Fig. 4 Caso 2: radiografia frontal e oblíqua de mão e pé direitos evidenciando lesão osteolítica expansiva comprometendo todo o quinto MC direito e a região metaepifisária distal do quinto metatarso direito.
Fig. 5 Caso 2: radiografias anteroposteriores, posteroanteriores e oblíquas no pós-operatório imediato de ressecção do tumor e reconstrução com enxerto osteoarticular livre de metatarso.
Comentários finais
Após seis meses de evolução, a linha de osteotomia não mostrava sinais de consolidação entre o enxerto e o MC hospedeiro, razão pela qual foi realizada enxertia autóloga de ilíaco, que evoluiu com completa consolidação óssea no oitavo mês ([Fig. 6]). Atualmente, 5,5 anos após a ressecção, ela se encontra sem sinais de recidiva local, com função considerada excelente de acordo com o MSTS (Musculoskeletal Tumor Society). O paciente masculino apresentou excelente evolução do pós-operatório imediato até a última revisão com dois meses de pós-operatório, quando retornou à sua cidade natal e perdemos seu seguimento.
Fig. 6 Paciente do Caso 1 8,5 meses após a ressecção do tumor e a reconstrução com enxerto osteoarticular livre de metatarso.
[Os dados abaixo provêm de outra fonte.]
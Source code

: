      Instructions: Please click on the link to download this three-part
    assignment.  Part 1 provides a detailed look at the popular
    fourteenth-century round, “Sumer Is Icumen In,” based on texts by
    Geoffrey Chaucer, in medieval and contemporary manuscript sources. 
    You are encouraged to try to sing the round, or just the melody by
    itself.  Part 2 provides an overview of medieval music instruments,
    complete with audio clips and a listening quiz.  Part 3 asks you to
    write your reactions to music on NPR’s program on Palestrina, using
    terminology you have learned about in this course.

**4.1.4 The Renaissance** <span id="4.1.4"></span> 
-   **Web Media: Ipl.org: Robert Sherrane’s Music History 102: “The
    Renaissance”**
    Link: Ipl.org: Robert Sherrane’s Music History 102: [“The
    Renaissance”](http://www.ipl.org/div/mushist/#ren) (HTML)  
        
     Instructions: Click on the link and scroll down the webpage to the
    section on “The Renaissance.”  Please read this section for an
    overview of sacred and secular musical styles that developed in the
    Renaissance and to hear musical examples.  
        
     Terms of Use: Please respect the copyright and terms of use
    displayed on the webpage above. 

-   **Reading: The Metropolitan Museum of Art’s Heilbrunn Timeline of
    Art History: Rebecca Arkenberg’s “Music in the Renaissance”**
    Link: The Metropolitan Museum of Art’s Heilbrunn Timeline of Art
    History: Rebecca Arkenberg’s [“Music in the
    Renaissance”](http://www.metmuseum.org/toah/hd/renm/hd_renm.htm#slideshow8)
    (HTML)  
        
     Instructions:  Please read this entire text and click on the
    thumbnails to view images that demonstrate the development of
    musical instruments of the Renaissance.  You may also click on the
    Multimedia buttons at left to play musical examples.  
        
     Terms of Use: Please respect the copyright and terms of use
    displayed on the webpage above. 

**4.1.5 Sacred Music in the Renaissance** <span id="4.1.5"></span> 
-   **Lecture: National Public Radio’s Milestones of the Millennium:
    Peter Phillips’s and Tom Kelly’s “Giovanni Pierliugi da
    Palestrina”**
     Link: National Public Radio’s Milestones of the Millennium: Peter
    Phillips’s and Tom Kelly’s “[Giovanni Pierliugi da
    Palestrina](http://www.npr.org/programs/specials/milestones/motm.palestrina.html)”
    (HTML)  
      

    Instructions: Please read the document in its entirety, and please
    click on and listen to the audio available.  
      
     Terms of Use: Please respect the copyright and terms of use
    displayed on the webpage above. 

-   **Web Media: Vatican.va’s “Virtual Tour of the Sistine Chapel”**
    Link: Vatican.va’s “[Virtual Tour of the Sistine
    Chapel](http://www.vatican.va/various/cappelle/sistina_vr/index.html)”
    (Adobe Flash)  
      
Radiografia com 75 dias de pós-operatório do enxerto de ilíaco, mostrando completa consolidação e integração.
Nenhum dos pacientes apresentou qualquer queixa de dor nos pés ou alteração da marcha após a retirada dos metatarsos. Dessa maneira, concluímos que a transferência do complexo ligamentar osteoarticular metatarsal, para a reconstrução de defeitos metacarpais após ressecção de tumores de células gigantes, é um procedimento seguro e eficiente, com bons resultados funcionais e estéticos num seguimento de médio prazo.